Exercise requirements
When you retype the entries, keep each one exact and leave out the pictures.

Data in this exercise
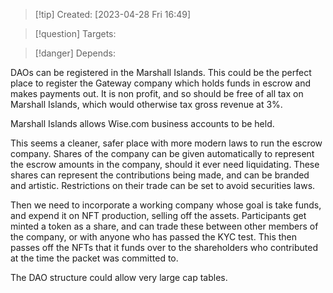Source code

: 
>[!tip] Created: [2023-04-28 Fri 16:49]

>[!question] Targets: 

>[!danger] Depends: 

DAOs can be registered in the Marshall Islands.  This could be the perfect place to register the Gateway company which holds funds in escrow and makes payments out.  It is non profit, and so should be free of all tax on Marshall Islands, which would otherwise tax gross revenue at 3%.

Marshall Islands allows Wise.com business accounts to be held.

This seems a cleaner, safer place with more modern laws to run the escrow company.  Shares of the company can be given automatically to represent the escrow amounts in the company, should it ever need liquidating.  These shares can represent the contributions being made, and can be branded and artistic.  Restrictions on their trade can be set to avoid securities laws.

Then we need to incorporate a working company whose goal is take funds, and expend it on NFT production, selling off the assets.  Participants get minted a token as a share, and can trade these between other members of the company, or with anyone who has passed the KYC test.  This then passes off the NFTs that it funds over to the shareholders who contributed at the time the packet was committed to.

The DAO structure could allow very large cap tables.



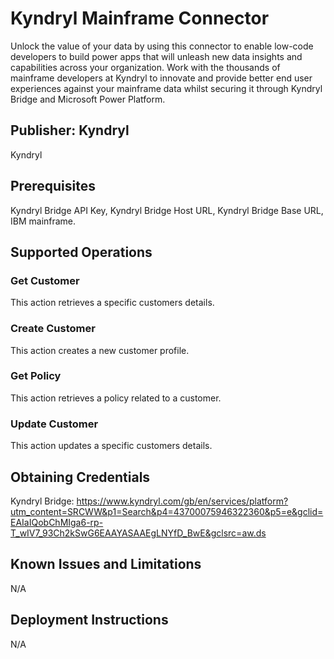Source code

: # Kyndryl Mainframe Connector
Unlock the value of your data by using this connector to enable low-code developers to build power apps that will unleash new data insights and capabilities across your organization. Work with the thousands of mainframe developers at Kyndryl to innovate and provide better end user experiences against your mainframe data whilst securing it through Kyndryl Bridge and Microsoft Power Platform. 

## Publisher: Kyndryl
Kyndryl

## Prerequisites
Kyndryl Bridge API Key, Kyndryl Bridge Host URL, Kyndryl Bridge Base URL, IBM mainframe. 

## Supported Operations

### Get Customer
This action retrieves a specific customers details. 

### Create Customer
This action creates a new customer profile. 

### Get Policy
This action retrieves a policy related to a customer. 

### Update Customer
This action updates a specific customers details. 

## Obtaining Credentials
Kyndryl Bridge: https://www.kyndryl.com/gb/en/services/platform?utm_content=SRCWW&p1=Search&p4=43700075946322360&p5=e&gclid=EAIaIQobChMIga6-rp-T_wIV7_93Ch2kSwG6EAAYASAAEgLNYfD_BwE&gclsrc=aw.ds

## Known Issues and Limitations
N/A

## Deployment Instructions
N/A
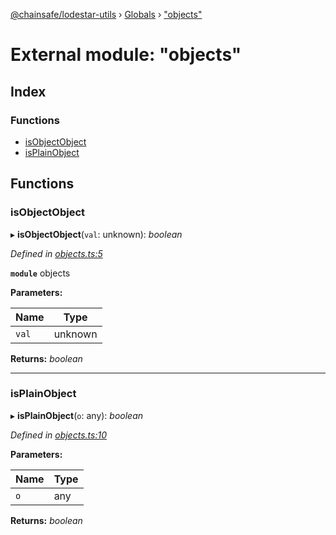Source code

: [@chainsafe/lodestar-utils](../README.md) › [Globals](../globals.md) › ["objects"](_objects_.md)

# External module: "objects"

## Index

### Functions

* [isObjectObject](_objects_.md#isobjectobject)
* [isPlainObject](_objects_.md#isplainobject)

## Functions

###  isObjectObject

▸ **isObjectObject**(`val`: unknown): *boolean*

*Defined in [objects.ts:5](https://github.com/ChainSafe/lodestar/blob/aa20a3bfb/packages/lodestar-utils/src/objects.ts#L5)*

**`module`** objects

**Parameters:**

Name | Type |
------ | ------ |
`val` | unknown |

**Returns:** *boolean*

___

###  isPlainObject

▸ **isPlainObject**(`o`: any): *boolean*

*Defined in [objects.ts:10](https://github.com/ChainSafe/lodestar/blob/aa20a3bfb/packages/lodestar-utils/src/objects.ts#L10)*

**Parameters:**

Name | Type |
------ | ------ |
`o` | any |

**Returns:** *boolean*
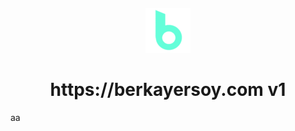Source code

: <p align="center" style="margin-bottom:30px;margin-top:20px"><img src="src/assets/icons/biglogo.png" /></p>

# <div align="center" style="text-decoration:none">https://<span></span>berkayersoy.com v1</div>

aa
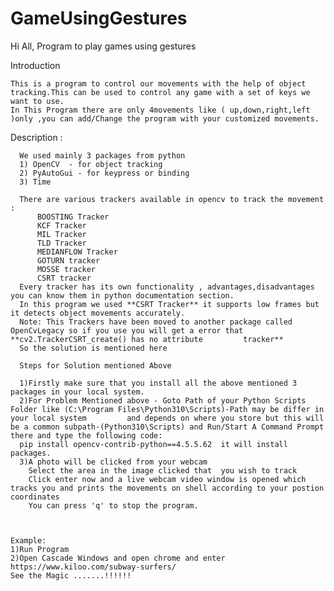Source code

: # GameUsingGestures

Hi All,
Program to play games using gestures

Introduction

    This is a program to control our movements with the help of object tracking.This can be used to control any game with a set of keys we want to use.
    In This Program there are only 4movements like ( up,down,right,left )only ,you can add/Change the program with your customized movements.

Description :

      We used mainly 3 packages from python 
      1) OpenCV  - for object tracking
      2) PyAutoGui - for keypress or binding
      3) Time

      There are various trackers available in opencv to track the movement :
          BOOSTING Tracker
          KCF Tracker
          MIL Tracker
          TLD Tracker
          MEDIANFLOW Tracker
          GOTURN tracker
          MOSSE tracker
          CSRT tracker
      Every tracker has its own functionality , advantages,disadvantages you can know them in python documentation section.
      In this program we used **CSRT Tracker** it supports low frames but it detects object movements accurately.
      Note: This Trackers have been moved to another package called OpenCvLegacy so if you use you will get a error that **cv2.TrackerCSRT_create() has no attribute         tracker**
      So the solution is mentioned here
      
      Steps for Solution mentioned Above

      1)Firstly make sure that you install all the above mentioned 3 packages in your local system.
      2)For Problem Mentioned above - Goto Path of your Python Scripts Folder like (C:\Program Files\Python310\Scripts)-Path may be differ in your local system         and depends on where you store but this will be a common subpath-(Python310\Scripts) and Run/Start A Command Prompt there and type the following code:
      pip install opencv-contrib-python==4.5.5.62  it will install packages.
      3)A photo will be clicked from your webcam 
        Select the area in the image clicked that  you wish to track
        Click enter now and a live webcam video window is opened which tracks you and prints the movements on shell according to your postion coordinates
        You can press 'q' to stop the program.
    
    
    
    Example:
    1)Run Program 
    2)Open Cascade Windows and open chrome and enter  https://www.kiloo.com/subway-surfers/
    See the Magic .......!!!!!!
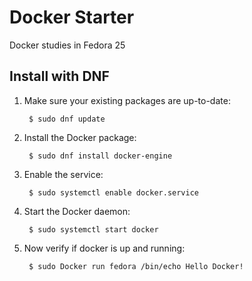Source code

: # Docker Starter
Docker studies in Fedora 25

## Install with DNF
1. Make sure your existing packages are up-to-date:

        $ sudo dnf update

2. Install the Docker package:

        $ sudo dnf install docker-engine

3. Enable the service:

        $ sudo systemctl enable docker.service

4. Start the Docker daemon:

        $ sudo systemctl start docker

5. Now verify if docker is up and running:

        $ sudo Docker run fedora /bin/echo Hello Docker!
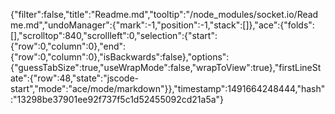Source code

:{"filter":false,"title":"Readme.md","tooltip":"/node_modules/socket.io/Readme.md","undoManager":{"mark":-1,"position":-1,"stack":[]},"ace":{"folds":[],"scrolltop":840,"scrollleft":0,"selection":{"start":{"row":0,"column":0},"end":{"row":0,"column":0},"isBackwards":false},"options":{"guessTabSize":true,"useWrapMode":false,"wrapToView":true},"firstLineState":{"row":48,"state":"jscode-start","mode":"ace/mode/markdown"}},"timestamp":1491664248444,"hash":"13298be37901ee92f737f5c1d52455092cd21a5a"}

Exercise response
Source code

: 
>[!tip] Created: [2023-04-28 Fri 16:49]

>[!question] Targets: 

>[!danger] Depends: 

DAOs can be registered in the Marshall Islands.  This could be the perfect place to register the Gateway company which holds funds in escrow and makes payments out.  It is non profit, and so should be free of all tax on Marshall Islands, which would otherwise tax gross revenue at 3%.

Marshall Islands allows Wise.com business accounts to be held.

This seems a cleaner, safer place with more modern laws to run the escrow company.  Shares of the company can be given automatically to represent the escrow amounts in the company, should it ever need liquidating.  These shares can represent the contributions being made, and can be branded and artistic.  Restrictions on their trade can be set to avoid securities laws.

Then we need to incorporate a working company whose goal is take funds, and expend it on NFT production, selling off the assets.  Participants get minted a token as a share, and can trade these between other members of the company, or with anyone who has passed the KYC test.  This then passes off the NFTs that it funds over to the shareholders who contributed at the time the packet was committed to.

The DAO structure could allow very large cap tables.



Source code

: # Kyndryl Mainframe Connector
Unlock the value of your data by using this connector to enable low-code developers to build power apps that will unleash new data insights and capabilities across your organization. Work with the thousands of mainframe developers at Kyndryl to innovate and provide better end user experiences against your mainframe data whilst securing it through Kyndryl Bridge and Microsoft Power Platform. 

## Publisher: Kyndryl
Kyndryl

## Prerequisites
Kyndryl Bridge API Key, Kyndryl Bridge Host URL, Kyndryl Bridge Base URL, IBM mainframe. 

## Supported Operations

### Get Customer
This action retrieves a specific customers details. 

### Create Customer
This action creates a new customer profile. 

### Get Policy
This action retrieves a policy related to a customer. 

### Update Customer
This action updates a specific customers details. 

## Obtaining Credentials
Kyndryl Bridge: https://www.kyndryl.com/gb/en/services/platform?utm_content=SRCWW&p1=Search&p4=43700075946322360&p5=e&gclid=EAIaIQobChMIga6-rp-T_wIV7_93Ch2kSwG6EAAYASAAEgLNYfD_BwE&gclsrc=aw.ds

## Known Issues and Limitations
N/A

## Deployment Instructions
N/A
Source code

: [@chainsafe/lodestar-utils](../README.md) › [Globals](../globals.md) › ["objects"](_objects_.md)

# External module: "objects"

## Index

### Functions

* [isObjectObject](_objects_.md#isobjectobject)
* [isPlainObject](_objects_.md#isplainobject)

## Functions

###  isObjectObject

▸ **isObjectObject**(`val`: unknown): *boolean*

*Defined in [objects.ts:5](https://github.com/ChainSafe/lodestar/blob/aa20a3bfb/packages/lodestar-utils/src/objects.ts#L5)*

**`module`** objects

**Parameters:**

Name | Type |
------ | ------ |
`val` | unknown |

**Returns:** *boolean*

___

###  isPlainObject

▸ **isPlainObject**(`o`: any): *boolean*

*Defined in [objects.ts:10](https://github.com/ChainSafe/lodestar/blob/aa20a3bfb/packages/lodestar-utils/src/objects.ts#L10)*

**Parameters:**

Name | Type |
------ | ------ |
`o` | any |

**Returns:** *boolean*
Source code

: <p align="center" style="margin-bottom:30px;margin-top:20px"><img src="src/assets/icons/biglogo.png" /></p>

# <div align="center" style="text-decoration:none">https://<span></span>berkayersoy.com v1</div>

aa
Source code

: # GameUsingGestures

Hi All,
Program to play games using gestures

Introduction

    This is a program to control our movements with the help of object tracking.This can be used to control any game with a set of keys we want to use.
    In This Program there are only 4movements like ( up,down,right,left )only ,you can add/Change the program with your customized movements.

Description :

      We used mainly 3 packages from python 
      1) OpenCV  - for object tracking
      2) PyAutoGui - for keypress or binding
      3) Time

      There are various trackers available in opencv to track the movement :
          BOOSTING Tracker
          KCF Tracker
          MIL Tracker
          TLD Tracker
          MEDIANFLOW Tracker
          GOTURN tracker
          MOSSE tracker
          CSRT tracker
      Every tracker has its own functionality , advantages,disadvantages you can know them in python documentation section.
      In this program we used **CSRT Tracker** it supports low frames but it detects object movements accurately.
      Note: This Trackers have been moved to another package called OpenCvLegacy so if you use you will get a error that **cv2.TrackerCSRT_create() has no attribute         tracker**
      So the solution is mentioned here
      
      Steps for Solution mentioned Above

      1)Firstly make sure that you install all the above mentioned 3 packages in your local system.
      2)For Problem Mentioned above - Goto Path of your Python Scripts Folder like (C:\Program Files\Python310\Scripts)-Path may be differ in your local system         and depends on where you store but this will be a common subpath-(Python310\Scripts) and Run/Start A Command Prompt there and type the following code:
      pip install opencv-contrib-python==4.5.5.62  it will install packages.
      3)A photo will be clicked from your webcam 
        Select the area in the image clicked that  you wish to track
        Click enter now and a live webcam video window is opened which tracks you and prints the movements on shell according to your postion coordinates
        You can press 'q' to stop the program.
    
    
    
    Example:
    1)Run Program 
    2)Open Cascade Windows and open chrome and enter  https://www.kiloo.com/subway-surfers/
    See the Magic .......!!!!!!
Source code

: # Docker Starter
Docker studies in Fedora 25

## Install with DNF
1. Make sure your existing packages are up-to-date:

        $ sudo dnf update

2. Install the Docker package:

        $ sudo dnf install docker-engine

3. Enable the service:

        $ sudo systemctl enable docker.service

4. Start the Docker daemon:

        $ sudo systemctl start docker

5. Now verify if docker is up and running:

        $ sudo Docker run fedora /bin/echo Hello Docker!
Source code

:{"filter":false,"title":"Readme.md","tooltip":"/node_modules/socket.io/Readme.md","undoManager":{"mark":-1,"position":-1,"stack":[]},"ace":{"folds":[],"scrolltop":840,"scrollleft":0,"selection":{"start":{"row":0,"column":0},"end":{"row":0,"column":0},"isBackwards":false},"options":{"guessTabSize":true,"useWrapMode":false,"wrapToView":true},"firstLineState":{"row":48,"state":"jscode-start","mode":"ace/mode/markdown"}},"timestamp":1491664248444,"hash":"13298be37901ee92f737f5c1d52455092cd21a5a"}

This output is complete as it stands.